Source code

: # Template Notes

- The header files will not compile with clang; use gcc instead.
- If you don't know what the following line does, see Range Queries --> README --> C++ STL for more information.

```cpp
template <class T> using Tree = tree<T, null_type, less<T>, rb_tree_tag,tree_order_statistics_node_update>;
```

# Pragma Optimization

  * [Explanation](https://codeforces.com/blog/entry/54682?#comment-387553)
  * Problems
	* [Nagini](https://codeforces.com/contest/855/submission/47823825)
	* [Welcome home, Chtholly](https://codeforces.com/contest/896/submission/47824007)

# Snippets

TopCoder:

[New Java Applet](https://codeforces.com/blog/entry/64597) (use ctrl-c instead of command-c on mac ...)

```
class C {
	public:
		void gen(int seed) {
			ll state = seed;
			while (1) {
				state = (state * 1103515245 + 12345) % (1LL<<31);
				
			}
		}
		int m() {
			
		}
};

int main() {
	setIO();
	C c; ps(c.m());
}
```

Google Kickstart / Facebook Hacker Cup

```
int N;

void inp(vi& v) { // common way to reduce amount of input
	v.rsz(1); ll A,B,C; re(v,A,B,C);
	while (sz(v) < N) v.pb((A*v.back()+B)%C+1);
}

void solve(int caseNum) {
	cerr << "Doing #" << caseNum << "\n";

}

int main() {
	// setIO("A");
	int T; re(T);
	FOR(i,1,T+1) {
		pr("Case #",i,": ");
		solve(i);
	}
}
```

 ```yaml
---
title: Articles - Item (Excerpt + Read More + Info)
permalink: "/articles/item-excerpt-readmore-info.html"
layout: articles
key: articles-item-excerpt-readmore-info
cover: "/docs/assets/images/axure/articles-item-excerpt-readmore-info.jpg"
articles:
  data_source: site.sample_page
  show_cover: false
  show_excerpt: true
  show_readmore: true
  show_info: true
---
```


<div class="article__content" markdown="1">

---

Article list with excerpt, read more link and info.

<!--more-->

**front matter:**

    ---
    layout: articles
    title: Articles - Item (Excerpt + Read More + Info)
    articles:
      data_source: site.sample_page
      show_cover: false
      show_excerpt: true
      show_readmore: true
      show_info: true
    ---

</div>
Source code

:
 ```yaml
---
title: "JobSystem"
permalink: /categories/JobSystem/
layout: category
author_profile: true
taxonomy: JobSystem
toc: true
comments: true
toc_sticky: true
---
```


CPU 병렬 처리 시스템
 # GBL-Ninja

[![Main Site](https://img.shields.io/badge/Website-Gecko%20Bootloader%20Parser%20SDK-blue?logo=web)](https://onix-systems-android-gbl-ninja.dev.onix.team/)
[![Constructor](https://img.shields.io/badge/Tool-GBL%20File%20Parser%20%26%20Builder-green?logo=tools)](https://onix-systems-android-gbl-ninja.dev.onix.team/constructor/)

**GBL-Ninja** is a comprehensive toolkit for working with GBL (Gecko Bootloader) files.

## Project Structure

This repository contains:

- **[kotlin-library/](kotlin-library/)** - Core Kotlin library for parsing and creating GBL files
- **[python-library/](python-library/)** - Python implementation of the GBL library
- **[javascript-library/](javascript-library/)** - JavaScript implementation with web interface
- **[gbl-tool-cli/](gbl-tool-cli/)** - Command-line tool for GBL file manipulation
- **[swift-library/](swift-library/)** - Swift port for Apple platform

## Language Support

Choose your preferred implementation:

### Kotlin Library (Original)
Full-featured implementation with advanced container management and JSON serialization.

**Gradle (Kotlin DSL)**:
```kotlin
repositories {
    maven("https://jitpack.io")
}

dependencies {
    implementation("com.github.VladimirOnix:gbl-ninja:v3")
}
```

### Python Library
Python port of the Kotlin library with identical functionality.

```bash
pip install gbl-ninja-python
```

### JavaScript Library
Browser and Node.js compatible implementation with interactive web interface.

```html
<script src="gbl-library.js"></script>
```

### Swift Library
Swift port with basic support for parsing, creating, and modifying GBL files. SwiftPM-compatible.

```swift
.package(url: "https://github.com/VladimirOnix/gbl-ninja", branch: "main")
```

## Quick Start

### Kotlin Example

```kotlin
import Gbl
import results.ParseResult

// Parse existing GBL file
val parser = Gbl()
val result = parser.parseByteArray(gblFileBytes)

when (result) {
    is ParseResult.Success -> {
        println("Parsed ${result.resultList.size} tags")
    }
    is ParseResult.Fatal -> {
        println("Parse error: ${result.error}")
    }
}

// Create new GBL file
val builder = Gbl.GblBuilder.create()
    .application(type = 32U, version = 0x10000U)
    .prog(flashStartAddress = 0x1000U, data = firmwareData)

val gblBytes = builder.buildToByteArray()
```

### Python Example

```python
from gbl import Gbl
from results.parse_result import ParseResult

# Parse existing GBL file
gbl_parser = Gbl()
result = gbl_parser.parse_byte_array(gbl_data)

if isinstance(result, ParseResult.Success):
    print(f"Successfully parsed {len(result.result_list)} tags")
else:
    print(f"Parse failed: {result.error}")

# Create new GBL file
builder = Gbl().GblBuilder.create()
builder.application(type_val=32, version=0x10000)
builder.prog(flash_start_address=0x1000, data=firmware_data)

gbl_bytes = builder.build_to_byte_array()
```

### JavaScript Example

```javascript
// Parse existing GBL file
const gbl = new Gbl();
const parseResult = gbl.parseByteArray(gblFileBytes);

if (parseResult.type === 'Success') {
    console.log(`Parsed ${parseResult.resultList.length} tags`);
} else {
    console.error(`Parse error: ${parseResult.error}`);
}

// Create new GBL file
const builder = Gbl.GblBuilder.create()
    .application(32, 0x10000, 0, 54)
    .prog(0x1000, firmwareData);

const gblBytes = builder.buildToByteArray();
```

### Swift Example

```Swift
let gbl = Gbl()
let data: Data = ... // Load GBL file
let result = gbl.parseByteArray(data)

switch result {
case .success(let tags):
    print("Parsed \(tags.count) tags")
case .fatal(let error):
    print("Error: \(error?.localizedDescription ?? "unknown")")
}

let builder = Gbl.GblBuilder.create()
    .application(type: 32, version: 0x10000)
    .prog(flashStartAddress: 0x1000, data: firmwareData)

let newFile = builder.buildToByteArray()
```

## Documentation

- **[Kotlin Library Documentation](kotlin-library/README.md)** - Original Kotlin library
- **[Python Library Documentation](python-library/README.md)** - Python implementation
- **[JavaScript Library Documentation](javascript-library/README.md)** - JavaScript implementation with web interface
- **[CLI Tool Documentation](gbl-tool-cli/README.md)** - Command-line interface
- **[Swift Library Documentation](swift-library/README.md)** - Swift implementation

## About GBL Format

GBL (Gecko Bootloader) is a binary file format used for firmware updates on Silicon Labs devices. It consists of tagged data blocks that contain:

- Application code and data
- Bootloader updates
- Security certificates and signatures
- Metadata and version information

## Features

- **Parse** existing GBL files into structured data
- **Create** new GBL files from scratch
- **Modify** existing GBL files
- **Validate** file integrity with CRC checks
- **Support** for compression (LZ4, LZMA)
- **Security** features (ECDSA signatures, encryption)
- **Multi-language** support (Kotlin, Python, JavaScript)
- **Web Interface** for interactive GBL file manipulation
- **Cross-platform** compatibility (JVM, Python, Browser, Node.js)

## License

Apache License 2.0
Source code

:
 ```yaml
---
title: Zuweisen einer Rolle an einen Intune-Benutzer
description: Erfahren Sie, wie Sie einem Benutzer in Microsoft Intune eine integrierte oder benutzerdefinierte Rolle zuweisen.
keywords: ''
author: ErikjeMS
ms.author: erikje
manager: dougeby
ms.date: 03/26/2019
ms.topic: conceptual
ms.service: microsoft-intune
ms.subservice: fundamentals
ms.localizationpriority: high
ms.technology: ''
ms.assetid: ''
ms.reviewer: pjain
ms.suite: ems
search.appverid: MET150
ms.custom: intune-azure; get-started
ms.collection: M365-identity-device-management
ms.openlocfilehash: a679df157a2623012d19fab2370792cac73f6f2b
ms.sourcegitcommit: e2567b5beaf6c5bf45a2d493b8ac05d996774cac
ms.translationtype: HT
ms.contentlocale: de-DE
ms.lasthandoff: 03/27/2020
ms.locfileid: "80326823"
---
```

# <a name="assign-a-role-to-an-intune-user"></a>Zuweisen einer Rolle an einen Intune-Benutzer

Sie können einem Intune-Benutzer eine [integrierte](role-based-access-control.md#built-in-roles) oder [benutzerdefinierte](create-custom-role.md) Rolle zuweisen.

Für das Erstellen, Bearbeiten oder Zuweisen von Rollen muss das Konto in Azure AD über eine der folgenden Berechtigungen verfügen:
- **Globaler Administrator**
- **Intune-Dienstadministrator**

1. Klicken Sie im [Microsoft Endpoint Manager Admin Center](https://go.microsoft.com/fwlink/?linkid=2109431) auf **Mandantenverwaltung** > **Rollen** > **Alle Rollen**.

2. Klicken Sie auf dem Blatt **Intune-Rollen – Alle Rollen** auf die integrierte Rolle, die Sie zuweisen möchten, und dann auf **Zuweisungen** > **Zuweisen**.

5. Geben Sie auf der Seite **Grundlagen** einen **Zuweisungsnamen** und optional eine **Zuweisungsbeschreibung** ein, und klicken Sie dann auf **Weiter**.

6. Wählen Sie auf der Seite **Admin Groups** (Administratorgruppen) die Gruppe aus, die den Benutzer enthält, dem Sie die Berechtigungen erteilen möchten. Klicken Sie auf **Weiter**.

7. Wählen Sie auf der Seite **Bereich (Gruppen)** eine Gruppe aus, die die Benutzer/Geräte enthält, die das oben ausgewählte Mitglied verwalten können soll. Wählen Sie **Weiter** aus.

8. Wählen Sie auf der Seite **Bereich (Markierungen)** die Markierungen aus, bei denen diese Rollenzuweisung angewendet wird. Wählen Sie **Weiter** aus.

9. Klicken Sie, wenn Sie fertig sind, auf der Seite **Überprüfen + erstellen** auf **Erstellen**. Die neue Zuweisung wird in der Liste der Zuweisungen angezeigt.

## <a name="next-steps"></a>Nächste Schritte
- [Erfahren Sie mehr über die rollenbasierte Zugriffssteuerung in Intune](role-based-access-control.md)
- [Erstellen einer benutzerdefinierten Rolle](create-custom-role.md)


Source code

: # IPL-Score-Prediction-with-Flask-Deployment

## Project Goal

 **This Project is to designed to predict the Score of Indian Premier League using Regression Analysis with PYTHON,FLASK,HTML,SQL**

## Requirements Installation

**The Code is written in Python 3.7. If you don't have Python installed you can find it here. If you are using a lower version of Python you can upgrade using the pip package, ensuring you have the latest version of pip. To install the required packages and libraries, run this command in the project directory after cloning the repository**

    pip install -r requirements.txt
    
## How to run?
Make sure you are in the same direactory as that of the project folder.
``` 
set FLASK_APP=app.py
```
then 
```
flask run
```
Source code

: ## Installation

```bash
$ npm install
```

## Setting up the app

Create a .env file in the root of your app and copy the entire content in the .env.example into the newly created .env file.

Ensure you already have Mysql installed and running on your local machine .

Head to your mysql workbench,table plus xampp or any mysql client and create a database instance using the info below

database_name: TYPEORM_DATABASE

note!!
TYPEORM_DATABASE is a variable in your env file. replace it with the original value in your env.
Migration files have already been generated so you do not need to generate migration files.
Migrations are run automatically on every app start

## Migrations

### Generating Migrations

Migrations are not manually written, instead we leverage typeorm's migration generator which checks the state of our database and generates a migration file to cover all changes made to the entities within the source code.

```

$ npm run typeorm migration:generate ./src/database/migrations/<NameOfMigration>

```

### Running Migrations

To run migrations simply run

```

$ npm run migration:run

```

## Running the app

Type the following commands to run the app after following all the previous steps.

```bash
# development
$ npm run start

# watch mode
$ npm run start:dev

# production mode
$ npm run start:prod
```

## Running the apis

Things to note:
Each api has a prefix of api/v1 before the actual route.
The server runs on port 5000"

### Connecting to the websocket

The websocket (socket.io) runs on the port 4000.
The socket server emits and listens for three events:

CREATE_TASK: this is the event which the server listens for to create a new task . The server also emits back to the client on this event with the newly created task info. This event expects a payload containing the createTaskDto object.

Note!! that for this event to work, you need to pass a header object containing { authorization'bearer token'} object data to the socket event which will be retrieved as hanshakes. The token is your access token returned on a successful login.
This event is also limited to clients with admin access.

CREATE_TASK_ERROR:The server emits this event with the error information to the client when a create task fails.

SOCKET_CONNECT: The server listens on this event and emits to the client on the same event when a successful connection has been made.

══════════

TASK ITEM:
The answer is a single number, the count of lines in the records that contain the string "also".

EXERCISE OUTPUT:
2